▶ [WHAT THIS TASK INVOLVES]:
Reproduce the listing below without any change.

▶ [DATA EXTRACTS]:
☆ ☆ ☆ ☆ ☆ ☆ ☆

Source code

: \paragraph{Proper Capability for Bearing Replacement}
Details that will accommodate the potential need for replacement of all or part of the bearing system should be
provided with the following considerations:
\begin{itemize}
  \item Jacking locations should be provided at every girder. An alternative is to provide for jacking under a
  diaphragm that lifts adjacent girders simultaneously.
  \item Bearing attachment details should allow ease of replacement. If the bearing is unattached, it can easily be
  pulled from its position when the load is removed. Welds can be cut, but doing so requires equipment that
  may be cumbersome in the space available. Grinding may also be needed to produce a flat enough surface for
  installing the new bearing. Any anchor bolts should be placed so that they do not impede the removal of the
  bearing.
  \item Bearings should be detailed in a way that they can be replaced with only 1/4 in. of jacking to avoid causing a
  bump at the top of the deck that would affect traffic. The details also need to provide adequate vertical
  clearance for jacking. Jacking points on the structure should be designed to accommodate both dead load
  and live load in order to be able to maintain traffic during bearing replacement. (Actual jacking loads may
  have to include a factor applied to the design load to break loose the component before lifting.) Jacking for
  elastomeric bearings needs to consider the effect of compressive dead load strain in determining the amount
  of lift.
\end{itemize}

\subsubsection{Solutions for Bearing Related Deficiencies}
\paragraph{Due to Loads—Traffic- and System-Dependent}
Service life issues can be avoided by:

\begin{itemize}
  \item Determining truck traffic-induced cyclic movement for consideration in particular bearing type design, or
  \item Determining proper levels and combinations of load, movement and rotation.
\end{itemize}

☆ ☆ ☆ ☆ ☆ ☆ ☆

▶ [ANSWER FOR THIS EXERCISE]:
Source code

: \paragraph{Proper Capability for Bearing Replacement}
Details that will accommodate the potential need for replacement of all or part of the bearing system should be
provided with the following considerations:
\begin{itemize}
  \item Jacking locations should be provided at every girder. An alternative is to provide for jacking under a
  diaphragm that lifts adjacent girders simultaneously.
  \item Bearing attachment details should allow ease of replacement. If the bearing is unattached, it can easily be
  pulled from its position when the load is removed. Welds can be cut, but doing so requires equipment that
  may be cumbersome in the space available. Grinding may also be needed to produce a flat enough surface for
  installing the new bearing. Any anchor bolts should be placed so that they do not impede the removal of the
  bearing.
  \item Bearings should be detailed in a way that they can be replaced with only 1/4 in. of jacking to avoid causing a
  bump at the top of the deck that would affect traffic. The details also need to provide adequate vertical
  clearance for jacking. Jacking points on the structure should be designed to accommodate both dead load
  and live load in order to be able to maintain traffic during bearing replacement. (Actual jacking loads may
  have to include a factor applied to the design load to break loose the component before lifting.) Jacking for
  elastomeric bearings needs to consider the effect of compressive dead load strain in determining the amount
  of lift.
\end{itemize}

\subsubsection{Solutions for Bearing Related Deficiencies}
\paragraph{Due to Loads—Traffic- and System-Dependent}
Service life issues can be avoided by:

\begin{itemize}
  \item Determining truck traffic-induced cyclic movement for consideration in particular bearing type design, or
  \item Determining proper levels and combinations of load, movement and rotation.
\end{itemize}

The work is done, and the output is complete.